A subtle shift of our sleep-wake cycle, even by one hour, can have significant effects. Researchers around the world have studied the effects of DST, with many finding harmful effects from losing an hour in the spring, including slight increases in fatal automobile accidents the Monday after DST starts, to heart attacks the following week.
Based on this, it's easy to assume that, because of fall's gain, people should be more alert and well rested in the days following the end of DST. "The problem is that most people don't actually sleep that extra hour ... and thereby delay their body's adjustment period," Eade said.
A study by Yvonne Harrison, published in the journal Sleep Medicine Reviews, found that only a minority of people actually slept during the extra hour in the fall and during the following week, those that didn't, woke up earlier each day, woke up during the night and had trouble falling back to sleep.
The reason people don't adapt right away is because humans, like almost all living organisms, respond to circadian rhythms that regulate timing. According to the National Institute of General Medical Sciences, circadian rhythms are "physical, mental and behavioral changes that follow a daily cycle," which "respond primarily to light and darkness in an organism's environment." An example of a circadian rhythm is being awake during the day and asleep at night.

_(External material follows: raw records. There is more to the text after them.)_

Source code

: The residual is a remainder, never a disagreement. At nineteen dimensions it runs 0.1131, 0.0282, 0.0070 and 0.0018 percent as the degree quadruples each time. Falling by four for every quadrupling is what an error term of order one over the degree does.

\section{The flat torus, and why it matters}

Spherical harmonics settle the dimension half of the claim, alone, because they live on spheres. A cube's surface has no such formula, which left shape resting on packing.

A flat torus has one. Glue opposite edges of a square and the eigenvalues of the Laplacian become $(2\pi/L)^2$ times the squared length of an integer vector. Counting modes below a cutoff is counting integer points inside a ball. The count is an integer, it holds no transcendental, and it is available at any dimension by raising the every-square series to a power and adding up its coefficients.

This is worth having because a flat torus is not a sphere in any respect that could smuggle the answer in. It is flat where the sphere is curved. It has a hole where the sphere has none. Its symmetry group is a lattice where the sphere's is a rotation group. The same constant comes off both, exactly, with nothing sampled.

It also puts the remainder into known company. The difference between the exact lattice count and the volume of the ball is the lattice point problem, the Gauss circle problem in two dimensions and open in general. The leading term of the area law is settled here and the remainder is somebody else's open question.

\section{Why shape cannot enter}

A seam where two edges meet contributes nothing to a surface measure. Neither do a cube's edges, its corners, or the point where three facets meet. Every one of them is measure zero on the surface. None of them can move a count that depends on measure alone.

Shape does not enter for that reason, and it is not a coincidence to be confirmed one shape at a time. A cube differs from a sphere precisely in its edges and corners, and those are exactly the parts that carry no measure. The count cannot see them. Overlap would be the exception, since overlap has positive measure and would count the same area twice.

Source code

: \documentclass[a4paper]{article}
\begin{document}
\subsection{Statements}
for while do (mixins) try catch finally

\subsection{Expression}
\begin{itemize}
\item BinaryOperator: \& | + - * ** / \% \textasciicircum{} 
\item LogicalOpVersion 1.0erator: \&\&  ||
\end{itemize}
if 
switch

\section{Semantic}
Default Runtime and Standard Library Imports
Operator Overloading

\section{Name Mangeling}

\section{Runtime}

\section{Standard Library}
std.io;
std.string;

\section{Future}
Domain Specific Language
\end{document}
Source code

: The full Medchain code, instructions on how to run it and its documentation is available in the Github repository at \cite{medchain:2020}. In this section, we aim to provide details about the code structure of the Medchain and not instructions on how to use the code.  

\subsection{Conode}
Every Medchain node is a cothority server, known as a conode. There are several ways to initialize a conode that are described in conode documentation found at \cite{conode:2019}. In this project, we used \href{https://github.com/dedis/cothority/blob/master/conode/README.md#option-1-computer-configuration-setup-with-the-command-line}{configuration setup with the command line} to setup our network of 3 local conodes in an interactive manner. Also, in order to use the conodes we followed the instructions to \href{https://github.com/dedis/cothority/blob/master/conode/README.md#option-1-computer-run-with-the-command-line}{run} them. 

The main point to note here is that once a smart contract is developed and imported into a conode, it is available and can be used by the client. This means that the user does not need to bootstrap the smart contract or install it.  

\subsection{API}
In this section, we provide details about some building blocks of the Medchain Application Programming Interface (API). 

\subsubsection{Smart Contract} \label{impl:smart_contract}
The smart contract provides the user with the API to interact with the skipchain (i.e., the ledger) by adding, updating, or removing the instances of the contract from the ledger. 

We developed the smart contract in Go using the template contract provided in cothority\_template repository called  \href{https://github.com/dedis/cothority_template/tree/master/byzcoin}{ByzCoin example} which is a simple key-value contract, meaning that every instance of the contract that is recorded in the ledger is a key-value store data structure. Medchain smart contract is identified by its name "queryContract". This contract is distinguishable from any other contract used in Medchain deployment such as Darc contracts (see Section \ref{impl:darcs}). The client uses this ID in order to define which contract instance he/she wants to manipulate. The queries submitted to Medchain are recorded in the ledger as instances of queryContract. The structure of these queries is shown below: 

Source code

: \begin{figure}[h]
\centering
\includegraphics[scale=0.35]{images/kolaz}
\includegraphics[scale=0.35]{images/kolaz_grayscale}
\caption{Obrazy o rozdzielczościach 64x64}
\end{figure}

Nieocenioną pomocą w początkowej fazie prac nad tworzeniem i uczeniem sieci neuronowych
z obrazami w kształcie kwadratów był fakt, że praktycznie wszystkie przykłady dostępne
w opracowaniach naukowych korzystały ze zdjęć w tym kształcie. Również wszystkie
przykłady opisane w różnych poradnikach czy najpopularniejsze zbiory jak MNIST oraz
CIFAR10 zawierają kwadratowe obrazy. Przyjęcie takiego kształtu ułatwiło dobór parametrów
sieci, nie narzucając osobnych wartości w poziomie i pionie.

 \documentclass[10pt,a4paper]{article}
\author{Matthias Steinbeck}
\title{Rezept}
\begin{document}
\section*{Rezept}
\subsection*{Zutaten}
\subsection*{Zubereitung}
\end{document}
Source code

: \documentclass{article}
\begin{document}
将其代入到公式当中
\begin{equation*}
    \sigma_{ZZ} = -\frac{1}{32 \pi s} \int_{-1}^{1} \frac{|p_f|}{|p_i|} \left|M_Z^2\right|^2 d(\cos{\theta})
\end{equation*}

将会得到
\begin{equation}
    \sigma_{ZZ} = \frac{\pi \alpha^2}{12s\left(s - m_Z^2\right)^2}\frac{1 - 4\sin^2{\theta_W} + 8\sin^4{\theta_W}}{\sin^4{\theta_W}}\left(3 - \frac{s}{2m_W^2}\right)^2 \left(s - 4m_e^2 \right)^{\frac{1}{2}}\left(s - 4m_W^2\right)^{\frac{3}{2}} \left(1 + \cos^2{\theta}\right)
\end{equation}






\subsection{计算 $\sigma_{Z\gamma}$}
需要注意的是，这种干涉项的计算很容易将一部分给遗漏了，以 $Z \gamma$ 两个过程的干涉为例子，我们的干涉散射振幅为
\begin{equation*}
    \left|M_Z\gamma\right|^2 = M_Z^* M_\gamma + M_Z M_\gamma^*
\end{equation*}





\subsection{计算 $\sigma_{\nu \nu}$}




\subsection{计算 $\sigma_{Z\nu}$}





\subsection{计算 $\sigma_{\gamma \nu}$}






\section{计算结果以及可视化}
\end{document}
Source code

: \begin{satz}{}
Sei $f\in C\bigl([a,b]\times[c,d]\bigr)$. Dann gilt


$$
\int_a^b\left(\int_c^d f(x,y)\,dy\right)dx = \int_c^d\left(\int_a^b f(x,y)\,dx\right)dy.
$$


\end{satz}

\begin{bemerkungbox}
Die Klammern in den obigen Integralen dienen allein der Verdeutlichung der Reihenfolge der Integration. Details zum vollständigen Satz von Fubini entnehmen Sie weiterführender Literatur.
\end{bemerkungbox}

A best practice in the week following the end of DST, according to Eade, is to adjust to your new schedule as quickly as possible by sleeping at the hours you plan to do so until DST starts again and not stressing the body. The Centers for Disease Control recommends at least seven hours of sleep for adults each night.
"Establishing and having a routine is important so your body isn't stressed and can identify your sleep cues and wake cues," Eade said. "Doing things like drinking a lot of caffeine will not help your body adjust; instead it gives it a false sense of energy and you'll just end up crashing."
To practice proper sleep hygiene, Eade recommends setting consistent, daily sleep and wake-up times; developing calming rituals before going to going bed to wind down; using more natural light in your bedroom; disconnecting from electronic devices and not relying on the weekends to make up for lost hours of sleep because your body will have to adjust again.
"Being in a bright environment during the day and a dark environment at night helps your brain distinguish when you are supposed to be awake and when you are supposed to be sleeping," Eade said. "Your brain produces chemicals that help you fall asleep and it knows when to do it by shifts in light. We have a lot of biological clocks in our body and a lot of them are regulated by those that are associated with sleep, which tells us when we are going to rest and when we aren't."